This is the ultimate buzzkill.
In an effort to stop the spread of Zika before it starts, parts of South Carolina were doused from the air on Sunday morning with a common insecticide called Naled, the Washington Post reported. After the early morning spray, local beekeepers arrived at work to a startling sound: overwhelming silence.
By one estimate, Flowertown Bee Farm and Supplies lost 46 hives in the death spray, or about 2.5 million bees, local NBC affiliate WCBD-TV reported. Beekeepers were devastated by the loss.
“I was angry that day, I just couldn’t wrap my head around the fact that we spray poison from the sky,” bee owner Andrew Macke told WCBD-TV.
And not all of the bees died after the spray.
“As you can see, a few that are alive are trying to help and save and clean up the ones that are dead,” one beekeeper from Flowertown Bee Farm said in a morose Facebook video, her voice full of emotion.

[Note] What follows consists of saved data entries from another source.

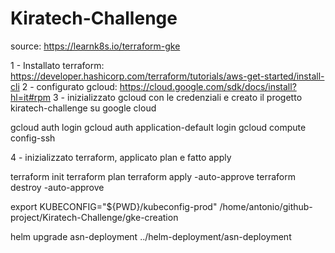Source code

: # Kiratech-Challenge

source: https://learnk8s.io/terraform-gke

1 - Installato terraform: https://developer.hashicorp.com/terraform/tutorials/aws-get-started/install-cli
2 - configurato gcloud: https://cloud.google.com/sdk/docs/install?hl=it#rpm
3 - inizializzato gcloud con le credenziali e creato il progetto kiratech-challenge su google cloud 


gcloud auth login 
gcloud auth application-default login
gcloud compute config-ssh


4 - inizializzato terraform, applicato plan e fatto apply 

terraform init 
terraform plan 
terraform apply -auto-approve
terraform destroy -auto-approve


export KUBECONFIG="${PWD}/kubeconfig-prod"
/home/antonio/github-project/Kiratech-Challenge/gke-creation

helm upgrade asn-deployment ../helm-deployment/asn-deployment


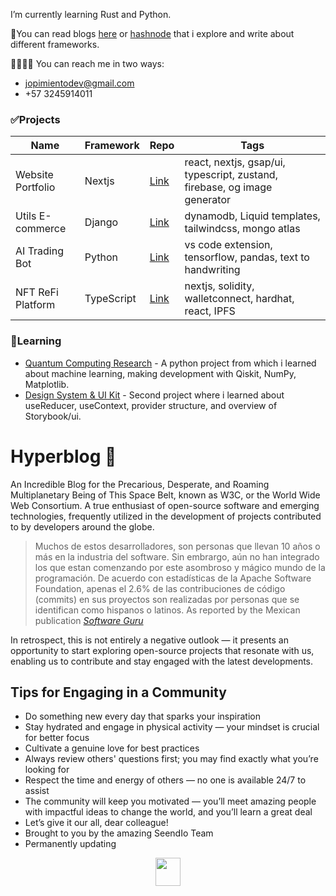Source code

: 
I’m currently learning Rust and Python.

📃You can read blogs [here]({}) or [hashnode]({}) that i explore and write about different frameworks.

🫱🏻‍🫲🏻 You can reach me in two ways:
- jopimientodev@gmail.com
- +57 3245914011


### ✅Projects

| Name | Framework | Repo | Tags |
|-|-|-|-|
| Website Portfolio | Nextjs | [Link](https://github.com/jonesh05) | react, nextjs, gsap/ui, typescript, zustand, firebase, og image generator |
| Utils E-commerce | Django | [Link](https://github.com/jonesh05) | dynamodb, Liquid templates, tailwindcss, mongo atlas|
| AI Trading Bot | Python | [Link](https://github.com/jonesh05) | vs code extension, tensorflow, pandas, text to handwriting |
| NFT ReFi Platform | TypeScript | [Link](https://github.com/jonesh05) | nextjs, solidity, walletconnect, hardhat, react, IPFS |

### 📃Learning

- [Quantum Computing Research](https://github.com/jonesh05) - A python project from which i learned about machine learning, making development with Qiskit, NumPy, Matplotlib.
- [Design System & UI Kit](https://github.com/jonesh05) - Second project where i learned about useReducer, useContext, provider structure, and overview of Storybook/ui.

# Hyperblog 💚
An Incredible Blog for the Precarious, Desperate, and Roaming Multiplanetary Being of This Space Belt, known as W3C, or the World Wide Web Consortium. A true enthusiast of open-source software and emerging technologies, frequently utilized in the development of projects contributed to by developers around the globe. 
> Muchos de estos desarrolladores, son personas que llevan 10 años o más en la industria del software. Sin embrargo, aún no han integrado los que estan comenzando por este asombroso y mágico mundo de la programación. De acuerdo con estadísticas de la Apache Software Foundation, apenas el 2.6% de las contribuciones de código (commits) en sus proyectos son realizadas por personas que se identifican como hispanos o latinos.
> As reported by the Mexican publication *[Software Guru](https://sg.com.mx/buzz/fundaciones-open-source-impartiran-talleres-para-guiar-devs-en-latam-contribuir-proyectos)*

In retrospect, this is not entirely a negative outlook — it presents an opportunity to start exploring open-source projects that resonate with us, enabling us to contribute and stay engaged with the latest developments.

## Tips for Engaging in a Community
* Do something new every day that sparks your inspiration
* Stay hydrated and engage in physical activity — your mindset is crucial for better focus
* Cultivate a genuine love for best practices
* Always review others' questions first; you may find exactly what you’re looking for
* Respect the time and energy of others — no one is available 24/7 to assist
* The community will keep you motivated — you’ll meet amazing people with impactful ideas to change the world, and you’ll learn a great deal
* Let’s give it our all, dear colleague!
* Brought to you by the amazing SeendIo Team
* Permanently updating

<div align="center">
  <img src="https://i.imgur.com/rZhY17o.png" width="40" height="45" />
</div>


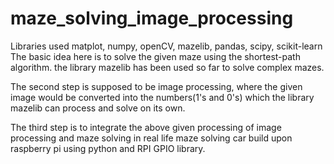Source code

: # maze_solving_image_processing
Libraries used matplot, numpy, openCV, mazelib, pandas, scipy, scikit-learn
The basic idea here is to solve the given maze using the shortest-path algorithm.
the library mazelib has been used so far to solve complex mazes.

The second step is supposed to be image processing, where the given image would be converted 
into the numbers(1's and 0's) which the library mazelib can process and solve on its own.

The third step is to integrate the above given processing of image processing and maze solving in 
real life maze solving car build upon raspberry pi using python and RPI GPIO library.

South Carolina currently has 46 travel-related cases of Zika in the state,according to the South Carolina Department of Health and Environmental Control, one of which was sexually transmitted.
As of now, there are no reports of Zika from local mosquito bites, but Dorchester County took the extra step to spray from the air on Sunday — and the deviation from the county’s usual ground-based efforts in curbing the pesky insects is where the problem began, bee owners say.
“Had I known, I would have been camping on the steps doing whatever I had to do screaming, ‘No you can’t do this,'” Juanita Stanley told Charleston’s WCSC-TV.
The county acknowledged to the New York Times that a county worker had not followed proper protocol for the pesticide spraying — he didn’t call every registered beekeeper.
“He made a mistake in terms of going down his list and failed to call,” Jason L. Ward told the New York Times.
Even still, some bee owners are hoping that this can be a learning experience for people.
“If we turn this into a teachable moment, how important bees are to the environment and how unhealthy it is to aerial spray a pesticide,” Macke told WCBD-TV.